### [Your instructions]
Please give the listing again, word for word, with nothing left out.

### [Records for this exercise]
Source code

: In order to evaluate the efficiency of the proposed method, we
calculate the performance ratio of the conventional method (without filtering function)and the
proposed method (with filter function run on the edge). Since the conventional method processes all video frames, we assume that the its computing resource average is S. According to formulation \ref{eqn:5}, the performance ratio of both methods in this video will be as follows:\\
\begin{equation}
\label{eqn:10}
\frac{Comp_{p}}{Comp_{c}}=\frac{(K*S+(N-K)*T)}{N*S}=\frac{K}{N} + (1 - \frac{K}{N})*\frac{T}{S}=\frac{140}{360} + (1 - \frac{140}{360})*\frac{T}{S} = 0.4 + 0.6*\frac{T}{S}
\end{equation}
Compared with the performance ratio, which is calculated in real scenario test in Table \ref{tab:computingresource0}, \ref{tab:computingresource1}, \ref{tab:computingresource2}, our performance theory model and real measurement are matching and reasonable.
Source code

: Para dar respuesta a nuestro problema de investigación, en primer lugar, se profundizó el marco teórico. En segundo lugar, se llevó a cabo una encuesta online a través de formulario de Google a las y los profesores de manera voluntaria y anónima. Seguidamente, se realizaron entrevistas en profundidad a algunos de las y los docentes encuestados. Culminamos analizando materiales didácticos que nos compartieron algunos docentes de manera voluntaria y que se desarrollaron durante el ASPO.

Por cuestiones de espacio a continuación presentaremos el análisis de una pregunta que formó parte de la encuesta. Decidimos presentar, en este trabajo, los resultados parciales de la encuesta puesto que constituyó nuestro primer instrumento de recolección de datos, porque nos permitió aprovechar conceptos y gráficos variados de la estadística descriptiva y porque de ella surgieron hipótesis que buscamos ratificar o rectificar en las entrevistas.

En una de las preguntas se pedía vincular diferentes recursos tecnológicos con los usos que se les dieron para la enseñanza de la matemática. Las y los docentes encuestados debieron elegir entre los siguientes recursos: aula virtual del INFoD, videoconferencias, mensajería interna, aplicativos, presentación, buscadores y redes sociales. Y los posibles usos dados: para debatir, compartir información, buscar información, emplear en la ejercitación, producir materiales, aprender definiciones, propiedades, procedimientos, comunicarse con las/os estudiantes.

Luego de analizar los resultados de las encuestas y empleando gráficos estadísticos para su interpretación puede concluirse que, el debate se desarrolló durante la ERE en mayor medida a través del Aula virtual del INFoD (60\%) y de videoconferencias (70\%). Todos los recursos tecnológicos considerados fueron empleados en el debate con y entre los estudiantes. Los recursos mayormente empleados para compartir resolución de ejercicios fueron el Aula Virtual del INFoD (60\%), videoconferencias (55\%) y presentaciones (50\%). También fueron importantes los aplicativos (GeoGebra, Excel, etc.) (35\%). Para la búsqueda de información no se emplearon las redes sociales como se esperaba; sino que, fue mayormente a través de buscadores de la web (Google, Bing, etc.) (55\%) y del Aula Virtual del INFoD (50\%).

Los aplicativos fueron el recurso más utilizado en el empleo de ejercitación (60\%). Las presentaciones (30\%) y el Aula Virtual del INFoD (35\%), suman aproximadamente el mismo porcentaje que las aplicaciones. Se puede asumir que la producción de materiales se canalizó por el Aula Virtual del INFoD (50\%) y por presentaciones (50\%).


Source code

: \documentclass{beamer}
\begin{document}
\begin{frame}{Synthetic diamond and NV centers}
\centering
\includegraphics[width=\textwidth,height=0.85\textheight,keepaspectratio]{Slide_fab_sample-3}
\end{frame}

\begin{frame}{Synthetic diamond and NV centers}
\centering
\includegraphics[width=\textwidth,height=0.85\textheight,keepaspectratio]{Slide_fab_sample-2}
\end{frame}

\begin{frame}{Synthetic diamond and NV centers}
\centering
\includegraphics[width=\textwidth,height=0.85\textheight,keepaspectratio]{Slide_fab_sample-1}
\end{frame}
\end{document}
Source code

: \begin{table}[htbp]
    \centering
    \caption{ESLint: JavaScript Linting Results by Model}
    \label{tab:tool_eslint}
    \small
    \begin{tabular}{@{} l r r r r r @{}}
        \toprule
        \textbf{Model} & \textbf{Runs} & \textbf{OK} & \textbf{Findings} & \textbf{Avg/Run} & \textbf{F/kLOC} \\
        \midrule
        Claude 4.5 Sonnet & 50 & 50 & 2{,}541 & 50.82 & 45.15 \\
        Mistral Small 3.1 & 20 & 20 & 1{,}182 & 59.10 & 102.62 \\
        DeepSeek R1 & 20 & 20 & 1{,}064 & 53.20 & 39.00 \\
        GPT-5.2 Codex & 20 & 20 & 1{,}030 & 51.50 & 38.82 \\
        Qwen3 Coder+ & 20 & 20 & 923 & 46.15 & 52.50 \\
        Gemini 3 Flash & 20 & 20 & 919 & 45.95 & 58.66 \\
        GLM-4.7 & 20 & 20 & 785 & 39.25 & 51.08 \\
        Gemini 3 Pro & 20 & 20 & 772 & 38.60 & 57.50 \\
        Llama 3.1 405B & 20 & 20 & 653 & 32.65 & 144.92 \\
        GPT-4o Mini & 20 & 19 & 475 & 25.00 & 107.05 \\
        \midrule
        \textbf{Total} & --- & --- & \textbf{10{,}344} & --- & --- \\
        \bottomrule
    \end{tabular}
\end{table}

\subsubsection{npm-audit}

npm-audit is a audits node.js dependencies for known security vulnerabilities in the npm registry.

### [Exercise solution]
Source code

: In order to evaluate the efficiency of the proposed method, we
calculate the performance ratio of the conventional method (without filtering function)and the
proposed method (with filter function run on the edge). Since the conventional method processes all video frames, we assume that the its computing resource average is S. According to formulation \ref{eqn:5}, the performance ratio of both methods in this video will be as follows:\\
\begin{equation}
\label{eqn:10}
\frac{Comp_{p}}{Comp_{c}}=\frac{(K*S+(N-K)*T)}{N*S}=\frac{K}{N} + (1 - \frac{K}{N})*\frac{T}{S}=\frac{140}{360} + (1 - \frac{140}{360})*\frac{T}{S} = 0.4 + 0.6*\frac{T}{S}
\end{equation}
Compared with the performance ratio, which is calculated in real scenario test in Table \ref{tab:computingresource0}, \ref{tab:computingresource1}, \ref{tab:computingresource2}, our performance theory model and real measurement are matching and reasonable.
Source code

: Para dar respuesta a nuestro problema de investigación, en primer lugar, se profundizó el marco teórico. En segundo lugar, se llevó a cabo una encuesta online a través de formulario de Google a las y los profesores de manera voluntaria y anónima. Seguidamente, se realizaron entrevistas en profundidad a algunos de las y los docentes encuestados. Culminamos analizando materiales didácticos que nos compartieron algunos docentes de manera voluntaria y que se desarrollaron durante el ASPO.

Por cuestiones de espacio a continuación presentaremos el análisis de una pregunta que formó parte de la encuesta. Decidimos presentar, en este trabajo, los resultados parciales de la encuesta puesto que constituyó nuestro primer instrumento de recolección de datos, porque nos permitió aprovechar conceptos y gráficos variados de la estadística descriptiva y porque de ella surgieron hipótesis que buscamos ratificar o rectificar en las entrevistas.

En una de las preguntas se pedía vincular diferentes recursos tecnológicos con los usos que se les dieron para la enseñanza de la matemática. Las y los docentes encuestados debieron elegir entre los siguientes recursos: aula virtual del INFoD, videoconferencias, mensajería interna, aplicativos, presentación, buscadores y redes sociales. Y los posibles usos dados: para debatir, compartir información, buscar información, emplear en la ejercitación, producir materiales, aprender definiciones, propiedades, procedimientos, comunicarse con las/os estudiantes.

Luego de analizar los resultados de las encuestas y empleando gráficos estadísticos para su interpretación puede concluirse que, el debate se desarrolló durante la ERE en mayor medida a través del Aula virtual del INFoD (60\%) y de videoconferencias (70\%). Todos los recursos tecnológicos considerados fueron empleados en el debate con y entre los estudiantes. Los recursos mayormente empleados para compartir resolución de ejercicios fueron el Aula Virtual del INFoD (60\%), videoconferencias (55\%) y presentaciones (50\%). También fueron importantes los aplicativos (GeoGebra, Excel, etc.) (35\%). Para la búsqueda de información no se emplearon las redes sociales como se esperaba; sino que, fue mayormente a través de buscadores de la web (Google, Bing, etc.) (55\%) y del Aula Virtual del INFoD (50\%).

Los aplicativos fueron el recurso más utilizado en el empleo de ejercitación (60\%). Las presentaciones (30\%) y el Aula Virtual del INFoD (35\%), suman aproximadamente el mismo porcentaje que las aplicaciones. Se puede asumir que la producción de materiales se canalizó por el Aula Virtual del INFoD (50\%) y por presentaciones (50\%).


Source code

: \documentclass{beamer}
\begin{document}
\begin{frame}{Synthetic diamond and NV centers}
\centering
\includegraphics[width=\textwidth,height=0.85\textheight,keepaspectratio]{Slide_fab_sample-3}
\end{frame}

\begin{frame}{Synthetic diamond and NV centers}
\centering
\includegraphics[width=\textwidth,height=0.85\textheight,keepaspectratio]{Slide_fab_sample-2}
\end{frame}

\begin{frame}{Synthetic diamond and NV centers}
\centering
\includegraphics[width=\textwidth,height=0.85\textheight,keepaspectratio]{Slide_fab_sample-1}
\end{frame}
\end{document}
Source code

: \begin{table}[htbp]
    \centering
    \caption{ESLint: JavaScript Linting Results by Model}
    \label{tab:tool_eslint}
    \small
    \begin{tabular}{@{} l r r r r r @{}}
        \toprule
        \textbf{Model} & \textbf{Runs} & \textbf{OK} & \textbf{Findings} & \textbf{Avg/Run} & \textbf{F/kLOC} \\
        \midrule
        Claude 4.5 Sonnet & 50 & 50 & 2{,}541 & 50.82 & 45.15 \\
        Mistral Small 3.1 & 20 & 20 & 1{,}182 & 59.10 & 102.62 \\
        DeepSeek R1 & 20 & 20 & 1{,}064 & 53.20 & 39.00 \\
        GPT-5.2 Codex & 20 & 20 & 1{,}030 & 51.50 & 38.82 \\
        Qwen3 Coder+ & 20 & 20 & 923 & 46.15 & 52.50 \\
        Gemini 3 Flash & 20 & 20 & 919 & 45.95 & 58.66 \\
        GLM-4.7 & 20 & 20 & 785 & 39.25 & 51.08 \\
        Gemini 3 Pro & 20 & 20 & 772 & 38.60 & 57.50 \\
        Llama 3.1 405B & 20 & 20 & 653 & 32.65 & 144.92 \\
        GPT-4o Mini & 20 & 19 & 475 & 25.00 & 107.05 \\
        \midrule
        \textbf{Total} & --- & --- & \textbf{10{,}344} & --- & --- \\
        \bottomrule
    \end{tabular}
\end{table}

\subsubsection{npm-audit}

npm-audit is a audits node.js dependencies for known security vulnerabilities in the npm registry.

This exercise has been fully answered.